### ACTIVITY
Set down exactly the entries below, beginning at their first line and ending at the line with "at 12 43 32".

(Items listed in a dataset)
_ _ _ _
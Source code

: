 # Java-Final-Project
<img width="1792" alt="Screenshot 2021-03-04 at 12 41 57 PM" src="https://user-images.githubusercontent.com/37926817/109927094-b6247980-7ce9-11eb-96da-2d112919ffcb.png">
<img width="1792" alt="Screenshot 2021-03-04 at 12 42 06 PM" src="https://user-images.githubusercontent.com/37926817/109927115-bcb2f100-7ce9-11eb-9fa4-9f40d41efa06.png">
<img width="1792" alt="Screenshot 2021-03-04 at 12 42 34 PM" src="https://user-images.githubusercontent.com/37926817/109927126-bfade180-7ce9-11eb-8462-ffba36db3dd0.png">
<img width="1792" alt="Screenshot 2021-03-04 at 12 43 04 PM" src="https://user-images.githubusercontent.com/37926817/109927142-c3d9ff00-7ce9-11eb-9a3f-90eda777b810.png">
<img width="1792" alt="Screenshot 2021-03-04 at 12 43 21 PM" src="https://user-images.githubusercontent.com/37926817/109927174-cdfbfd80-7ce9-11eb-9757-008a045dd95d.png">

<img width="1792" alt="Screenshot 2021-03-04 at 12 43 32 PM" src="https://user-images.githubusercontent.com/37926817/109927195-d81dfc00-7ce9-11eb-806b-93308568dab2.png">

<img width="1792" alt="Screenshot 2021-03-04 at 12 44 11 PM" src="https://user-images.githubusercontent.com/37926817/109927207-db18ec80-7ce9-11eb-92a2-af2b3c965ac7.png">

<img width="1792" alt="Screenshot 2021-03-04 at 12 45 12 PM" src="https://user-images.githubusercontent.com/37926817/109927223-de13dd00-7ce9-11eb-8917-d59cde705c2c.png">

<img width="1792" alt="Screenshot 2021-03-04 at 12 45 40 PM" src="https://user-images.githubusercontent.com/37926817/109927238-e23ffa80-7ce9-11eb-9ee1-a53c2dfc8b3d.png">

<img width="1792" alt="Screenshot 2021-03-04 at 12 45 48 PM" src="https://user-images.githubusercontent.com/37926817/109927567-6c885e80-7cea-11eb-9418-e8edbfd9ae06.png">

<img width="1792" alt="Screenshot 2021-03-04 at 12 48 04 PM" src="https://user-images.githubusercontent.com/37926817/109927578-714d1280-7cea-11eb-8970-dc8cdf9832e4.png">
_ _ _ _
### ANSWER TO THE PROBLEM
Source code

: # Java-Final-Project
<img width="1792" alt="Screenshot 2021-03-04 at 12 41 57 PM" src="https://user-images.githubusercontent.com/37926817/109927094-b6247980-7ce9-11eb-96da-2d112919ffcb.png">
<img width="1792" alt="Screenshot 2021-03-04 at 12 42 06 PM" src="https://user-images.githubusercontent.com/37926817/109927115-bcb2f100-7ce9-11eb-9fa4-9f40d41efa06.png">
<img width="1792" alt="Screenshot 2021-03-04 at 12 42 34 PM" src="https://user-images.githubusercontent.com/37926817/109927126-bfade180-7ce9-11eb-8462-ffba36db3dd0.png">
<img width="1792" alt="Screenshot 2021-03-04 at 12 43 04 PM" src="https://user-images.githubusercontent.com/37926817/109927142-c3d9ff00-7ce9-11eb-9a3f-90eda777b810.png">
<img width="1792" alt="Screenshot 2021-03-04 at 12 43 21 PM" src="https://user-images.githubusercontent.com/37926817/109927174-cdfbfd80-7ce9-11eb-9757-008a045dd95d.png">

<img width="1792" alt="Screenshot 2021-03-04 at 12 43 32 PM" src="https://user-images.githubusercontent.com/37926817/109927195-d81dfc00-7ce9-11eb-806b-93308568dab2.png">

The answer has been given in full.